British Home Secretary Theresa May is sacrificing the life of a young British citizen who committed no crime other than hacking off Big Content.

To be fair to May she would send anyone overseas to face a kangaroo court if the government asked her, but the case of Sheffield Hallam student Richard O'Dwyer is particularly unpleasant.

Under pressure from Hollywood, the US has started criminalising cases of piracy and using its legal system as a private police force for the studios. This unfortunately also means enforcing Big Content's view about what is a "crime".

A sensible home secretary would look at the charges that a British Citizen faces and question what he had done.
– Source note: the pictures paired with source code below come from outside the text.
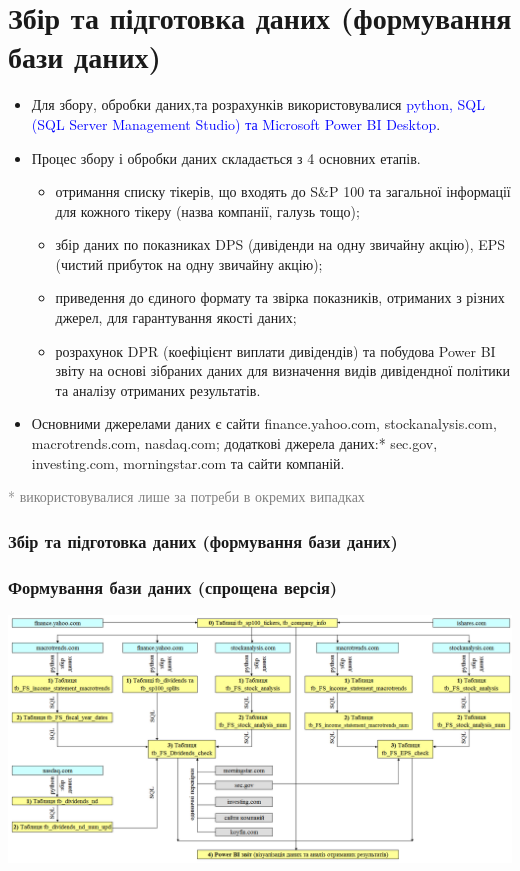 \documentclass[aspectratio=169]{beamer}
\begin{document}
\section{Збір та підготовка даних (формування бази даних)}
\begin{frame}
\begin{itemize}
\item Для збору, обробки даних,та розрахунків використовувалися \textcolor{blue} {python, SQL (SQL Server Management Studio) та Microsoft Power BI Desktop}.
\bigskip
\item \alert {Процес збору і обробки даних} складається з 4 основних етапів.
\begin{itemize}
    \item[\textcolor{orange}{\textbullet}] отримання списку тікерів, що входять до S\&P 100 та загальної інформації для кожного тікеру (назва компанії, галузь тощо);
    \item[\textcolor{orange}{\textbullet}] збір даних по показниках DPS (дивіденди на одну звичайну акцію), EPS (чистий прибуток на одну звичайну акцію);
    \item[\textcolor{orange}{\textbullet}] приведення до єдиного формату та звірка показників, отриманих з різних джерел, для гарантування якості даних;
    \item[\textcolor{orange}{\textbullet}] розрахунок DPR (коефіцієнт виплати дивідендів) та побудова Power BI звіту на основі зібраних даних для визначення видів дивідендної політики та аналізу отриманих результатів.
\end{itemize}
\bigskip
\item \alert {Основними джерелами даних} є сайти finance.yahoo.com, stockanalysis.com, macrotrends.com, nasdaq.com; додаткові джерела даних:* sec.gov, investing.com, morningstar.com та сайти компаній.
\end{itemize}
\bigskip
\scriptsize \textcolor{gray}{* використовувалися лише за потреби в окремих випадках} 
\frametitle{Збір та підготовка даних (формування бази даних)}

\end{frame}

\begin{frame}
\frametitle{Формування бази даних (спрощена версія)}
\begin{center}
\includegraphics[scale=0.35]{Data Flow full.png}
\end{center}
\end{frame}
\end{document}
What O'Dwyer did was, when he was 19, open a website called which linked to places to watch TV and films online. In the UK this was not a crime - the movie studios complained and the CPS said it was not worth pursuing. So Big Content leaned on its tamed US cops to get an extradition on the kid so he could face the full wrath of US law.
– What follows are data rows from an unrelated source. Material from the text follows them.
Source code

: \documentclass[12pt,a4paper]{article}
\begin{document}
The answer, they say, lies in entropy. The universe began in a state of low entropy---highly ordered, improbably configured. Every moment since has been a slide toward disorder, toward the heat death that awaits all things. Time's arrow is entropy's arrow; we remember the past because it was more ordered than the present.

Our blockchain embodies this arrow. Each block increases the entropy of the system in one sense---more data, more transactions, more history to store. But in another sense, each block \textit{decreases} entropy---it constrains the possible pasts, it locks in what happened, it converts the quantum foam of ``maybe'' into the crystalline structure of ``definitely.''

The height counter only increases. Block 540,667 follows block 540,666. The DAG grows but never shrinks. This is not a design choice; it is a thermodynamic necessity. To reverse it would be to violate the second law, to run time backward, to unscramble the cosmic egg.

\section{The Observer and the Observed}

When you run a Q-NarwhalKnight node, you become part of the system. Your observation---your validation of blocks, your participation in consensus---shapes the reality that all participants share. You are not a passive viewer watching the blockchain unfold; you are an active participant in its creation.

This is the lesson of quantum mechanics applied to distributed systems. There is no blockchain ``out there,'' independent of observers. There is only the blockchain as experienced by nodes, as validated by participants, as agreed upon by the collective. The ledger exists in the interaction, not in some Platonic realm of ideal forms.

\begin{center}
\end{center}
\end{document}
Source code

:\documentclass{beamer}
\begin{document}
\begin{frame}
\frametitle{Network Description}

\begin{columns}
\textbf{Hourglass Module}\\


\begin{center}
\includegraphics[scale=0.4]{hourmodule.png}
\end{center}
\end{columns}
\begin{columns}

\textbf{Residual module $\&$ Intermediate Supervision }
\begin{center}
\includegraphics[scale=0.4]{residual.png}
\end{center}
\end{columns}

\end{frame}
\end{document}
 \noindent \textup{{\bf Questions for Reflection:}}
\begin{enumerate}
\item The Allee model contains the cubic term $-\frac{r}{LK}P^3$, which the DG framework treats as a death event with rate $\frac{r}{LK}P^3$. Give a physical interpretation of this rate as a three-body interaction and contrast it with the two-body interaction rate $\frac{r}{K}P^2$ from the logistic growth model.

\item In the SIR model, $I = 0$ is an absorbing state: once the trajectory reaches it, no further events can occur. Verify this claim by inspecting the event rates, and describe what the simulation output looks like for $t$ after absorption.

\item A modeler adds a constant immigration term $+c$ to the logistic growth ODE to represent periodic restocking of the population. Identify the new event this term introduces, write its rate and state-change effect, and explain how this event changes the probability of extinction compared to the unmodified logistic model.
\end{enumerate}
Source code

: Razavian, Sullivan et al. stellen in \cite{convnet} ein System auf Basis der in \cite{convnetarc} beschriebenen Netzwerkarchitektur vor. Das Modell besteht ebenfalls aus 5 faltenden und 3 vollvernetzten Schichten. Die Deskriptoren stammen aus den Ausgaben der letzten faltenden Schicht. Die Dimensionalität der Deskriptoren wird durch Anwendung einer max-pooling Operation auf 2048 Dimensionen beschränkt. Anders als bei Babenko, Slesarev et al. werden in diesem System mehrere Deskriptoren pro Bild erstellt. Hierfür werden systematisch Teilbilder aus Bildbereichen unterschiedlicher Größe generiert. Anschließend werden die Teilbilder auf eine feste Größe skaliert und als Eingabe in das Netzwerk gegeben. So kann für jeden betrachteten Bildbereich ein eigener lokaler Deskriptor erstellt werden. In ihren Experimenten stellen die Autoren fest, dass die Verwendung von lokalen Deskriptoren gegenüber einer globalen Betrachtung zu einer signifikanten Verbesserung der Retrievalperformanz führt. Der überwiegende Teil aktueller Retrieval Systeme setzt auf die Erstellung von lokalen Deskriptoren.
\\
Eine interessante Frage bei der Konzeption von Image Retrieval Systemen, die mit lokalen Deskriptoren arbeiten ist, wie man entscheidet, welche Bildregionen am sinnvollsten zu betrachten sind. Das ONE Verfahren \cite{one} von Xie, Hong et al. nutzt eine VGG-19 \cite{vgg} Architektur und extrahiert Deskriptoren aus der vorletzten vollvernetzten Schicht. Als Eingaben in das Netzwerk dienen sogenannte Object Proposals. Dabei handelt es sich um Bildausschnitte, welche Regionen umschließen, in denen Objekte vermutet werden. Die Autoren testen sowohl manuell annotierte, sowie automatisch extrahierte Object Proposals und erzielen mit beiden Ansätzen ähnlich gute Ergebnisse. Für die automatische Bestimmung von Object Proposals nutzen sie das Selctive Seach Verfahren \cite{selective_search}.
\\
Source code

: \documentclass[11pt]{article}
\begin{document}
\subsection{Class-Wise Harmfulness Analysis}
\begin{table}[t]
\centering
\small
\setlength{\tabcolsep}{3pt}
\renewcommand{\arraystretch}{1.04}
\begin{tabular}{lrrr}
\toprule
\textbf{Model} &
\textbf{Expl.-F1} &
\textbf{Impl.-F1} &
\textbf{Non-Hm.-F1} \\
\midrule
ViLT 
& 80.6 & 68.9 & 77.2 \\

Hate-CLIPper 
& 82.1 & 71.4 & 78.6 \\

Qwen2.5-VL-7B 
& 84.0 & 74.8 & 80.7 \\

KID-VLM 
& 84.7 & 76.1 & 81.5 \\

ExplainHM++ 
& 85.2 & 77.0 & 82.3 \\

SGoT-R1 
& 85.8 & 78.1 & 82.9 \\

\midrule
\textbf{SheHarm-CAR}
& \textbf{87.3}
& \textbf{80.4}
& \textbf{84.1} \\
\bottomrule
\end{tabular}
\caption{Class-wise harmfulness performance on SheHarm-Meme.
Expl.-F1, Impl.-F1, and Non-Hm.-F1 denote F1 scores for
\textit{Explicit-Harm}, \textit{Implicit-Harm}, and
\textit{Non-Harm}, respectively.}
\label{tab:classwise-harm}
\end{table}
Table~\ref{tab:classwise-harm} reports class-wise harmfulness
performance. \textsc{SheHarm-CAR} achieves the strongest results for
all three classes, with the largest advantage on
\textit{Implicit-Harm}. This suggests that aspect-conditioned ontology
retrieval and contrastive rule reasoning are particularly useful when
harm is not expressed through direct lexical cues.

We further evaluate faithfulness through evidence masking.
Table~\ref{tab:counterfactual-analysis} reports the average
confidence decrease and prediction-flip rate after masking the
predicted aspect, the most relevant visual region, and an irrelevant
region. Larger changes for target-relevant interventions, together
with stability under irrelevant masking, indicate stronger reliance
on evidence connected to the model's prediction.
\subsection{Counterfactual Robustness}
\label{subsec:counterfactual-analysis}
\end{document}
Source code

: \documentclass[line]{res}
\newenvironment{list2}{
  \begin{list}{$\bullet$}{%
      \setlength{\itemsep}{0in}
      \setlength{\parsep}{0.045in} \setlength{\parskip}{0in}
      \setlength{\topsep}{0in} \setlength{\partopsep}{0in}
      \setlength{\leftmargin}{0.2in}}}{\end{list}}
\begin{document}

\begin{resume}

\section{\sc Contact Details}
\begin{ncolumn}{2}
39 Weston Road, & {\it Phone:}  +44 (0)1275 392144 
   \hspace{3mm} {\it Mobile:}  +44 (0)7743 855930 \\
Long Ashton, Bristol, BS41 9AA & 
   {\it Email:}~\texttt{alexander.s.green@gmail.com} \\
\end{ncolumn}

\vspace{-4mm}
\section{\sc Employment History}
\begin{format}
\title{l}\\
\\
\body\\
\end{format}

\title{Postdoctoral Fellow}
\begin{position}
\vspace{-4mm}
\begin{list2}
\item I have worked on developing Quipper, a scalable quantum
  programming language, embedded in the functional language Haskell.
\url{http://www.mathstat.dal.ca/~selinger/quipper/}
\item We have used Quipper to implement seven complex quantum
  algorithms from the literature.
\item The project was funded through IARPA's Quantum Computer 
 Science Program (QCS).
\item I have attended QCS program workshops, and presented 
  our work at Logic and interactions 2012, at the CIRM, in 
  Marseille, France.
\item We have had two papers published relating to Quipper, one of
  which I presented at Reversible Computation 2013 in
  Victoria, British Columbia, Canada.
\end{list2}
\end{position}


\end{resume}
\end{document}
In the US he could go to jail for a decade for doing something which is legal in the UK.

Needless to say that created a bit of stink with people who feel that May is ruining a kid's life just to keep the US government happy.

To make matters worse, a US citizen who carried out a crime in the UK would not be extradited back to face the music. The US is better at protecting its own citizens than May.
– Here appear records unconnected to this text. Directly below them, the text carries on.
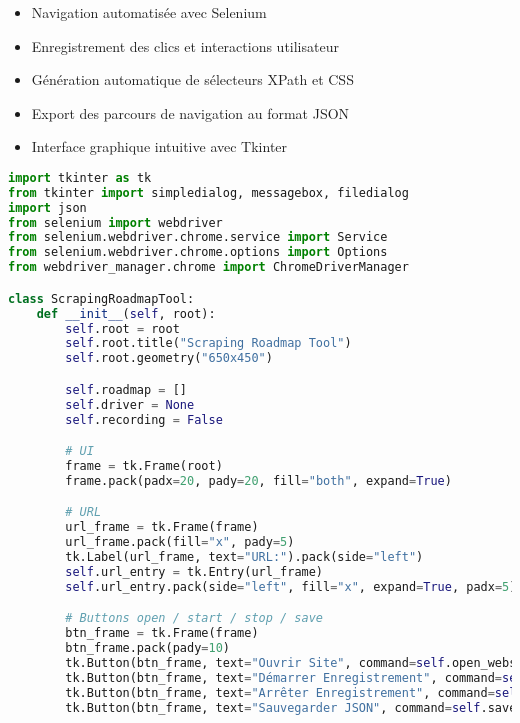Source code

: \documentclass[10pt,a4paper,twocolumn]{article}
\begin{document}
\begin{itemize}
    \item Navigation automatisée avec Selenium
    \item Enregistrement des clics et interactions utilisateur
    \item Génération automatique de sélecteurs XPath et CSS
    \item Export des parcours de navigation au format JSON
    \item Interface graphique intuitive avec Tkinter
\end{itemize}
\begin{lstlisting}[language=Python,
  caption=Extrait du code de l'outil de scraping,
  basicstyle=\scriptsize,
  breaklines=true,
  postbreak=\mbox{\textcolor{red}{$\hookrightarrow$}\space},
  columns=flexible,
  frame=single,              % active le cadre
  xleftmargin=4em,           % décale le texte à l'intérieur du cadre
  framexleftmargin=2em       % décale le cadre pour qu'il suive le texte
]
import tkinter as tk
from tkinter import simpledialog, messagebox, filedialog
import json
from selenium import webdriver
from selenium.webdriver.chrome.service import Service
from selenium.webdriver.chrome.options import Options
from webdriver_manager.chrome import ChromeDriverManager

class ScrapingRoadmapTool:
    def __init__(self, root):
        self.root = root
        self.root.title("Scraping Roadmap Tool")
        self.root.geometry("650x450")

        self.roadmap = []
        self.driver = None
        self.recording = False

        # UI
        frame = tk.Frame(root)
        frame.pack(padx=20, pady=20, fill="both", expand=True)

        # URL
        url_frame = tk.Frame(frame)
        url_frame.pack(fill="x", pady=5)
        tk.Label(url_frame, text="URL:").pack(side="left")
        self.url_entry = tk.Entry(url_frame)
        self.url_entry.pack(side="left", fill="x", expand=True, padx=5)

        # Buttons open / start / stop / save
        btn_frame = tk.Frame(frame)
        btn_frame.pack(pady=10)
        tk.Button(btn_frame, text="Ouvrir Site", command=self.open_website).pack(side="left", padx=5)
        tk.Button(btn_frame, text="Démarrer Enregistrement", command=self.start_recording).pack(side="left", padx=5)
        tk.Button(btn_frame, text="Arrêter Enregistrement", command=self.stop_recording).pack(side="left", padx=5)
        tk.Button(btn_frame, text="Sauvegarder JSON", command=self.save_roadmap).pack(side="left", padx=5)


\end{lstlisting}
\end{document}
According to the Daily Telegraph, Theresa May has told the House of Commons that she will not revisit plans to extradite to the US on copyright charges, saying her mind was already made up.

This lady is not for turning and the usual rubbish.

May hopes that this will push her tough Margaret Thatcher style image, but the reality is that she just appears like a heartless careerist who would sell her own grandmother if she thought she could look good on the cover of the Daily Mail.

O'Dwyer's only hope now is a court appeal.

But May might be finding that she is facing a lot of public support for O'Dwyer. Wikipedia boss Jimmy Wales is arranging an army of celebrities to take her on.

He is quoted as saying May should be very clear that the case is not going to go away and new supporters are joining the campaign all the time.